Entering Electrochemistry | PEIS vs GEIS, Dynamic EIS, and EIS Analyzer Validation

Updated on 2026/06/25
Table of Contents

Abstract

Electrochemical Impedance Spectroscopy (EIS) battery testing characterizes a cell’s internal electrochemical processes — SEI resistance, charge transfer kinetics, and solid-state diffusion — by measuring AC impedance across a frequency spectrum from 0.01 Hz to 100 kHz. Two primary EIS modes apply to different cell types: PEIS (Potentiostatic EIS) for small coin cells and lab-scale systems, and GEIS (Galvanostatic EIS) for larger pouch and cylindrical cells. Dynamic EIS extends this capability by acquiring impedance spectra continuously during active charge or discharge, eliminating the need for rest periods. The IEST ERT7008 EIS analyzer was validated against a leading international electrochemical workstation across both PEIS and GEIS modes, achieving deviations consistently below 5% on coin and pouch cells.

1. Introduction

EIS functions as a non-destructive diagnostic tool for lithium-ion batteries: by decomposing the cell’s internal electrochemical and transport processes across different time scales, it reveals information that voltage or capacity measurements alone cannot provide. This report compares the performance of the IEST ERT7008 (ERT7 series) against a well-known international electrochemical workstation to evaluate how closely their EIS measurements agree across common cell formats and test modes. The evaluation covers static EIS battery testing in PEIS and GEIS modes, as well as dynamic EIS measurement during active cycling.

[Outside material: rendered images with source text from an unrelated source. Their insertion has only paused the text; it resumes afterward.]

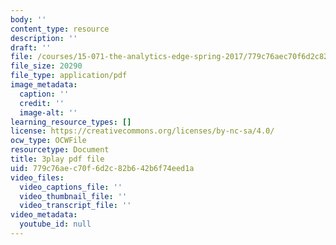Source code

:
 ```yaml
---
body: ''
content_type: resource
description: ''
draft: ''
file: /courses/15-071-the-analytics-edge-spring-2017/779c76aec70f6d2c82b642b6f74eed1a_Du0HgYO3E6U.pdf
file_size: 20290
file_type: application/pdf
image_metadata:
  caption: ''
  credit: ''
  image-alt: ''
learning_resource_types: []
license: https://creativecommons.org/licenses/by-nc-sa/4.0/
ocw_type: OCWFile
resourcetype: Document
title: 3play pdf file
uid: 779c76ae-c70f-6d2c-82b6-42b6f74eed1a
video_files:
  video_captions_file: ''
  video_thumbnail_file: ''
  video_transcript_file: ''
video_metadata:
  youtube_id: null
---
```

2. How EIS Frequency Regions Reveal Battery Internal Processes

EIS characterizes a battery’s AC impedance by applying a small-amplitude sinusoidal signal across a frequency spectrum, with results typically presented as a Nyquist plot (Z’ vs −Z”). Each frequency region of the EIS spectrum corresponds to a distinct electrochemical process within the cell, enabling quantitative assessment of SEI film stability, charge transfer efficiency, and lithium-ion diffusion rates.

2.1 Li⁺ Transport Pathway and Nyquist Plot Interpretation

Understanding the Li⁺ transport sequence within a cell enables direct mapping of each step to a specific feature on the Nyquist plot. The transport sequence proceeds as follows:

  • External circuit: Electron conduction from Cu current collector into the graphite anode.
  • Graphite anode: Li⁺ intercalation into graphite, passing through the SEI film.
  • Electrolyte: Li⁺ solvation and migration through the porous separator.
  • Cathode (e.g., LiCoO₂): Li⁺ de-solvation, passage through any surface film, and intercalation into the cathode active material.
  • External circuit: Electron conduction via the Al current collector.

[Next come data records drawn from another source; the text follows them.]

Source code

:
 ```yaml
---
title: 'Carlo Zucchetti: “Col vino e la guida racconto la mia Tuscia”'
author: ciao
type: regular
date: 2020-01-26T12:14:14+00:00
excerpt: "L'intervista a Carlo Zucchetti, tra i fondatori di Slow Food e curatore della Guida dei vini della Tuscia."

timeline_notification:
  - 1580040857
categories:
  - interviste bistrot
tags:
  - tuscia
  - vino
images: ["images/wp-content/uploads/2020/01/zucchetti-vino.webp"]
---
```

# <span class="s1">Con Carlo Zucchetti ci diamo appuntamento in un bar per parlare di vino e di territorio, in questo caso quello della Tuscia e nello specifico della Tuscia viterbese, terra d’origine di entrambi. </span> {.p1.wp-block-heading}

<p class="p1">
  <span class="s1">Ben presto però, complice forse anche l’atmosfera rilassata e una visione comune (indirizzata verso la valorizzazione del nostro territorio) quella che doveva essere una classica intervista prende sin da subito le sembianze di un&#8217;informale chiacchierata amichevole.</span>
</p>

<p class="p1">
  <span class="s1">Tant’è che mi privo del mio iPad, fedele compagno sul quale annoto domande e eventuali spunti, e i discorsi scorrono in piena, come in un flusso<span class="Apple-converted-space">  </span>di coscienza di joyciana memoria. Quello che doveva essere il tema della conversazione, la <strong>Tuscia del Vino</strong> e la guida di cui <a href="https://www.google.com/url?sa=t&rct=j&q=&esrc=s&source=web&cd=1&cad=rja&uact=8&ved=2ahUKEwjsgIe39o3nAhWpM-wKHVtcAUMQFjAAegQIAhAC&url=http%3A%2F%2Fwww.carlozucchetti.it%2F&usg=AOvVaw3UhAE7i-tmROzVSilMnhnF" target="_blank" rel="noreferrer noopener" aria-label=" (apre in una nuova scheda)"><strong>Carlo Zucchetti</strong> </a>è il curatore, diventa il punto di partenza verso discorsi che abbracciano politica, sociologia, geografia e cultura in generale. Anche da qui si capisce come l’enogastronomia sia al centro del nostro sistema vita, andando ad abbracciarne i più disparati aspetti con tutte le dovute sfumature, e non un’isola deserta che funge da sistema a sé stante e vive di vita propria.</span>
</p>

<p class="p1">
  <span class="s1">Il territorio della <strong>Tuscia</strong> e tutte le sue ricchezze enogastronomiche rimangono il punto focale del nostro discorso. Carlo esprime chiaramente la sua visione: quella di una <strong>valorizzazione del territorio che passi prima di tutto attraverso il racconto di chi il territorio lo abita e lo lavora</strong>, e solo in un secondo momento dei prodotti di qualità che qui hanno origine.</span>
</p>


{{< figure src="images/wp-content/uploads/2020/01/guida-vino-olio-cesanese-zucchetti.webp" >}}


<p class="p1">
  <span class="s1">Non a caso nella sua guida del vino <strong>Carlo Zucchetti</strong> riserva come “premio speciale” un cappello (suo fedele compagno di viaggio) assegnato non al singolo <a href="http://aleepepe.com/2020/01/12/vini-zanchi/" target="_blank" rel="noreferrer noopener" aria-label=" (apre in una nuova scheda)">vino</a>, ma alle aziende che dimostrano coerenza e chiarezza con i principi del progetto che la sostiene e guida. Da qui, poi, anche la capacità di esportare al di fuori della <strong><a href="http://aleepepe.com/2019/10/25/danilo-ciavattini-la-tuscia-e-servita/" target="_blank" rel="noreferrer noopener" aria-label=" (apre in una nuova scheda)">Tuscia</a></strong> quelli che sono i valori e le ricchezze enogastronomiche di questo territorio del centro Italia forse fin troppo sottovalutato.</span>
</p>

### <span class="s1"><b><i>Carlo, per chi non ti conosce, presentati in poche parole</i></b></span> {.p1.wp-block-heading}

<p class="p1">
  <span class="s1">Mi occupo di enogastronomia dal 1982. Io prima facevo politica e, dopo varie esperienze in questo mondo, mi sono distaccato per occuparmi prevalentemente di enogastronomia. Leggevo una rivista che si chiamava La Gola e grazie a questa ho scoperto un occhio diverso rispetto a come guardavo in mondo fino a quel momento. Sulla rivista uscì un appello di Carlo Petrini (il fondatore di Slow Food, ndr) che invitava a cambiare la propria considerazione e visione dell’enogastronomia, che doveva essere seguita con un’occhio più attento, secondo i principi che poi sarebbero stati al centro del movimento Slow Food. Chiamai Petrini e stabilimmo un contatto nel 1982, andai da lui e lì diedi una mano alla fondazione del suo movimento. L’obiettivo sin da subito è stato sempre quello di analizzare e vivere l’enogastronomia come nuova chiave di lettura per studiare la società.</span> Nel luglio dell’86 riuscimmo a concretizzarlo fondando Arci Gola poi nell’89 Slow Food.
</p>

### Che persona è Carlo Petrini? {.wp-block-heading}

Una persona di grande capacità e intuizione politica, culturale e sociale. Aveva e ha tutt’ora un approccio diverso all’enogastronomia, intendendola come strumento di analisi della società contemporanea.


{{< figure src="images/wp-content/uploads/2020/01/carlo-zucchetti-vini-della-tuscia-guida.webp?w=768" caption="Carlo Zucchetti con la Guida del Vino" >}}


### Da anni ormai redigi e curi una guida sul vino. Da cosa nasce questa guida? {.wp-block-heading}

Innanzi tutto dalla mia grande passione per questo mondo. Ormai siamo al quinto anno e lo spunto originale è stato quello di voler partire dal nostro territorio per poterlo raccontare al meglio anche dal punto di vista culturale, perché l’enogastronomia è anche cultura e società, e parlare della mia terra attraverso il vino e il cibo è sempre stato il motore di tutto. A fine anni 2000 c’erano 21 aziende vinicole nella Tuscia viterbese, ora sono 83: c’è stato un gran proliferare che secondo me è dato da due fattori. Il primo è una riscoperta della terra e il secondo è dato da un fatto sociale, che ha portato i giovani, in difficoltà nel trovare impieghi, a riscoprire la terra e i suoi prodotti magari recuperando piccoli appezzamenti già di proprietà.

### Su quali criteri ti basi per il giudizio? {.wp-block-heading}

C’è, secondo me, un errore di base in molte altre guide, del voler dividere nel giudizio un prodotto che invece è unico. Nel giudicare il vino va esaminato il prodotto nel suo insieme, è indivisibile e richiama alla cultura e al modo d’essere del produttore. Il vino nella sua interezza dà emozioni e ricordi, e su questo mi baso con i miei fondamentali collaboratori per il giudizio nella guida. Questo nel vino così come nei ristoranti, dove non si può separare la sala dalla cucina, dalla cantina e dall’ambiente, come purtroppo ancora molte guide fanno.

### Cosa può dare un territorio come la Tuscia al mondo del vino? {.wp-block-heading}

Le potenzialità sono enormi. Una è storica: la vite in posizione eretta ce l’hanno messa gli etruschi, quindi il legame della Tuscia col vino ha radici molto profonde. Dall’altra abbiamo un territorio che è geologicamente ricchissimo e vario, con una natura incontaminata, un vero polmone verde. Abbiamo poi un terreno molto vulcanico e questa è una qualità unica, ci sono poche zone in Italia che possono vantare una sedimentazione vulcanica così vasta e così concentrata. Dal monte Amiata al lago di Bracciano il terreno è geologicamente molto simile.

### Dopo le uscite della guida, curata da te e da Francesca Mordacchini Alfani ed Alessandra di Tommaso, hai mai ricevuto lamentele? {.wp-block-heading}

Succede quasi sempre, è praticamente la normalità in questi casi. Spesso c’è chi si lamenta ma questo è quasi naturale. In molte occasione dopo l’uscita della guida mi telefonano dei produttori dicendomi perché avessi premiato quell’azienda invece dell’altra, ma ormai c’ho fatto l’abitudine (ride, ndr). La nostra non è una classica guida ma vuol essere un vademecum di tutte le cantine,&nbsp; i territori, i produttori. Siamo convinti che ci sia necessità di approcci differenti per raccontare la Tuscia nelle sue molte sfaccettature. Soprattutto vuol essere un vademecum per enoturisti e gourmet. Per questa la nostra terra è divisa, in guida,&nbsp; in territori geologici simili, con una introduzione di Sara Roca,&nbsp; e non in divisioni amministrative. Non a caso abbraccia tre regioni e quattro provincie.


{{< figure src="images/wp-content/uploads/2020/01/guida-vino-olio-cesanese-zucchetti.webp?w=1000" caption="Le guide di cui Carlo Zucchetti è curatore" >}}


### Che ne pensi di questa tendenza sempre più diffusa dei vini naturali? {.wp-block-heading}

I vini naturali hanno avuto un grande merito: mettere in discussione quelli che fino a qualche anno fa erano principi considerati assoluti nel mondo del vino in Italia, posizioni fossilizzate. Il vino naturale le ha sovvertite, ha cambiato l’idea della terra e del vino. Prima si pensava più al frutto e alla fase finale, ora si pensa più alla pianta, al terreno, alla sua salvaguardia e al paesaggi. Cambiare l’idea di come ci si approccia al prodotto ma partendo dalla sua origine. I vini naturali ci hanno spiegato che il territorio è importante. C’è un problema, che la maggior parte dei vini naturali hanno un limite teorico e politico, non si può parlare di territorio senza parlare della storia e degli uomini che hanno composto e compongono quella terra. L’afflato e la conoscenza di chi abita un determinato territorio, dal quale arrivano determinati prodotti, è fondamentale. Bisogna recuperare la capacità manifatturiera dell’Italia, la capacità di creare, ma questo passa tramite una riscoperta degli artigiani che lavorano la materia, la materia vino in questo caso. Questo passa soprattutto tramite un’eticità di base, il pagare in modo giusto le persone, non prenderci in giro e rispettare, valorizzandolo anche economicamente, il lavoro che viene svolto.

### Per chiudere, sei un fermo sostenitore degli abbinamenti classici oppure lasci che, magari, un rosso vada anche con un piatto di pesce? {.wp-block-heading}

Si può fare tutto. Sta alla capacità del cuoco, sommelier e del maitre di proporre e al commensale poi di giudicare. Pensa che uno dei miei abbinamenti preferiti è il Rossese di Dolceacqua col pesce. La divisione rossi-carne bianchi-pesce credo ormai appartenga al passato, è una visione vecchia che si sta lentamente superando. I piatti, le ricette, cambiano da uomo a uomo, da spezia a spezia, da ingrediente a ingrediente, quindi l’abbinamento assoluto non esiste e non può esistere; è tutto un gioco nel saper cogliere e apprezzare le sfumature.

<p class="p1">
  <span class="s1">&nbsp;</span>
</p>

Electrochemical processes with different time constants inside a lithium-ion battery — Li⁺ transport pathway from anode through electrolyte to cathode

Figure 1. Li⁺ transport pathway in a lithium-ion battery and the corresponding electrochemical processes, each associated with a distinct time constant in the EIS spectrum.

Typical EIS Nyquist plot for a lithium-ion battery showing high-frequency SEI region, mid-frequency charge transfer region, and low-frequency Warburg diffusion

Figure 2. Typical EIS Nyquist plot for a lithium-ion battery with characteristic frequency regions identified: high-frequency SEI semicircle, mid-frequency charge transfer semicircle, and low-frequency Warburg diffusion tail.

By deconvoluting the impedance response across distinct EIS frequency domains, three key electrochemical parameters can be quantitatively resolved: SEI film resistance (\(R_{SEI}\)), charge transfer resistance (\(R_{ct}\)), and diffusion impedance (\(Z_W\)).

2.2 High-Frequency Region — SEI Film Resistance (\(R_{SEI}\))

  • Process: Ionic transport impedance of Li⁺ through the SEI layer.
  • \(R_{SEI}\): Resistance of the SEI film — increases with film thickening during aging.
  • \(C_{SEI}\): Capacitance of the SEI layer, reflecting its double-layer characteristics.

2.3 Mid-Frequency Region — Charge Transfer Resistance (\(R_{ct}\))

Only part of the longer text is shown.